* Requirement: The response should consist of every record, reproduced exactly.

* Extracted data entries:
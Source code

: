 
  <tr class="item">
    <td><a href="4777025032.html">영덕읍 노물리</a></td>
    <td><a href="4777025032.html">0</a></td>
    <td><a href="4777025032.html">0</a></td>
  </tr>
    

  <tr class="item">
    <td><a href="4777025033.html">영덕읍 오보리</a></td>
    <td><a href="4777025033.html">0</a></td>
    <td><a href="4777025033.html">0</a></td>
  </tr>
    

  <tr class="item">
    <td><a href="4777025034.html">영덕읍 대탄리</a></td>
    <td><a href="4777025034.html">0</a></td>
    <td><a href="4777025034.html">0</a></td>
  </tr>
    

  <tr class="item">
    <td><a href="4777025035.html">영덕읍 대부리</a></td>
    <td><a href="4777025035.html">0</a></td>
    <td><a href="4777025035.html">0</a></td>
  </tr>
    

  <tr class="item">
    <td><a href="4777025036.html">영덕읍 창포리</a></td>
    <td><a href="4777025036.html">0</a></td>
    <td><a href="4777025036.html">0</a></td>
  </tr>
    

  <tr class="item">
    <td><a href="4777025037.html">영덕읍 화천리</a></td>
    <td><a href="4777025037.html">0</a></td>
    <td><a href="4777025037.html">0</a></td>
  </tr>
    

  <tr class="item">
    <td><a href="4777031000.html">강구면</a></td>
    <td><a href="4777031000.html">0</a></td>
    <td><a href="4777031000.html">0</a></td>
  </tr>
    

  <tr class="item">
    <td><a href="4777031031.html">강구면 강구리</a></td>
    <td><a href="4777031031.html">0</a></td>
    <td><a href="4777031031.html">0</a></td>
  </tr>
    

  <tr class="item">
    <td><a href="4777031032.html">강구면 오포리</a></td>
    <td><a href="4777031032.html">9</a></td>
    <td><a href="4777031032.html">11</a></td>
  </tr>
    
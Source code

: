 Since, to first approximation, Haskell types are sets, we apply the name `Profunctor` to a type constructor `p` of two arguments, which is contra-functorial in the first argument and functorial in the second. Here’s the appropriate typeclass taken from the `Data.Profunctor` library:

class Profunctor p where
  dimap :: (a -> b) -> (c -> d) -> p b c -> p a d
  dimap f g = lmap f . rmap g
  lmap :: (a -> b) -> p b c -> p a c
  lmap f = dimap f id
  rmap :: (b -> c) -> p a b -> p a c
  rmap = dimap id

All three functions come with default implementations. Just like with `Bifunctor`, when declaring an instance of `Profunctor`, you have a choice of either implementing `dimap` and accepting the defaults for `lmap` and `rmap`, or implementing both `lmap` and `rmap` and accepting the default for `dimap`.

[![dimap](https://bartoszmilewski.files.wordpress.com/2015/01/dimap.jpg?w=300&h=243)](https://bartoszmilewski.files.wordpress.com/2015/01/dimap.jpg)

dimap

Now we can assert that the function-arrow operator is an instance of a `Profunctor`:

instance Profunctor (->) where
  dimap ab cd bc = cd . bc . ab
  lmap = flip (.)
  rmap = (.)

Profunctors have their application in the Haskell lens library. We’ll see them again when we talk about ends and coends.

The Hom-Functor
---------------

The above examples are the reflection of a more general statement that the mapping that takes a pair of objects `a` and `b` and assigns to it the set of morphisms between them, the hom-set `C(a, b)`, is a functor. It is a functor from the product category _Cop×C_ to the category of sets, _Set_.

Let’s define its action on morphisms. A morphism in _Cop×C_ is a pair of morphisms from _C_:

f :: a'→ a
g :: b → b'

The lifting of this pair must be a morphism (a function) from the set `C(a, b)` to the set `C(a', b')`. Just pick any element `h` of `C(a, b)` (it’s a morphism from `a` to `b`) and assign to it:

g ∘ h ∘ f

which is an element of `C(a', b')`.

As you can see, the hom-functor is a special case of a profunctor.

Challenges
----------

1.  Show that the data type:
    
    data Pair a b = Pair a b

* Solution to this task:
Source code

: 
  <tr class="item">
    <td><a href="4777025032.html">영덕읍 노물리</a></td>
    <td><a href="4777025032.html">0</a></td>
    <td><a href="4777025032.html">0</a></td>
  </tr>
    

  <tr class="item">
    <td><a href="4777025033.html">영덕읍 오보리</a></td>
    <td><a href="4777025033.html">0</a></td>
    <td><a href="4777025033.html">0</a></td>
  </tr>
    

  <tr class="item">
    <td><a href="4777025034.html">영덕읍 대탄리</a></td>
    <td><a href="4777025034.html">0</a></td>
    <td><a href="4777025034.html">0</a></td>
  </tr>
    

  <tr class="item">
    <td><a href="4777025035.html">영덕읍 대부리</a></td>
    <td><a href="4777025035.html">0</a></td>
    <td><a href="4777025035.html">0</a></td>
  </tr>
    

  <tr class="item">
    <td><a href="4777025036.html">영덕읍 창포리</a></td>
    <td><a href="4777025036.html">0</a></td>
    <td><a href="4777025036.html">0</a></td>
  </tr>
    

  <tr class="item">
    <td><a href="4777025037.html">영덕읍 화천리</a></td>
    <td><a href="4777025037.html">0</a></td>
    <td><a href="4777025037.html">0</a></td>
  </tr>
    

  <tr class="item">
    <td><a href="4777031000.html">강구면</a></td>
    <td><a href="4777031000.html">0</a></td>
    <td><a href="4777031000.html">0</a></td>
  </tr>
    

  <tr class="item">
    <td><a href="4777031031.html">강구면 강구리</a></td>
    <td><a href="4777031031.html">0</a></td>
    <td><a href="4777031031.html">0</a></td>
  </tr>
    

  <tr class="item">
    <td><a href="4777031032.html">강구면 오포리</a></td>
    <td><a href="4777031032.html">9</a></td>
    <td><a href="4777031032.html">11</a></td>
  </tr>
    
Source code

: Since, to first approximation, Haskell types are sets, we apply the name `Profunctor` to a type constructor `p` of two arguments, which is contra-functorial in the first argument and functorial in the second. Here’s the appropriate typeclass taken from the `Data.Profunctor` library:

class Profunctor p where
  dimap :: (a -> b) -> (c -> d) -> p b c -> p a d
  dimap f g = lmap f . rmap g
  lmap :: (a -> b) -> p b c -> p a c
  lmap f = dimap f id
  rmap :: (b -> c) -> p a b -> p a c
  rmap = dimap id

All three functions come with default implementations. Just like with `Bifunctor`, when declaring an instance of `Profunctor`, you have a choice of either implementing `dimap` and accepting the defaults for `lmap` and `rmap`, or implementing both `lmap` and `rmap` and accepting the default for `dimap`.

[![dimap](https://bartoszmilewski.files.wordpress.com/2015/01/dimap.jpg?w=300&h=243)](https://bartoszmilewski.files.wordpress.com/2015/01/dimap.jpg)

dimap

Now we can assert that the function-arrow operator is an instance of a `Profunctor`:

instance Profunctor (->) where
  dimap ab cd bc = cd . bc . ab
  lmap = flip (.)
  rmap = (.)

Profunctors have their application in the Haskell lens library. We’ll see them again when we talk about ends and coends.

The Hom-Functor
---------------

The above examples are the reflection of a more general statement that the mapping that takes a pair of objects `a` and `b` and assigns to it the set of morphisms between them, the hom-set `C(a, b)`, is a functor. It is a functor from the product category _Cop×C_ to the category of sets, _Set_.

Let’s define its action on morphisms. A morphism in _Cop×C_ is a pair of morphisms from _C_:

f :: a'→ a
g :: b → b'

The lifting of this pair must be a morphism (a function) from the set `C(a, b)` to the set `C(a', b')`. Just pick any element `h` of `C(a, b)` (it’s a morphism from `a` to `b`) and assign to it:

g ∘ h ∘ f

which is an element of `C(a', b')`.

As you can see, the hom-functor is a special case of a profunctor.

Challenges
----------

1.  Show that the data type:
    
    data Pair a b = Pair a b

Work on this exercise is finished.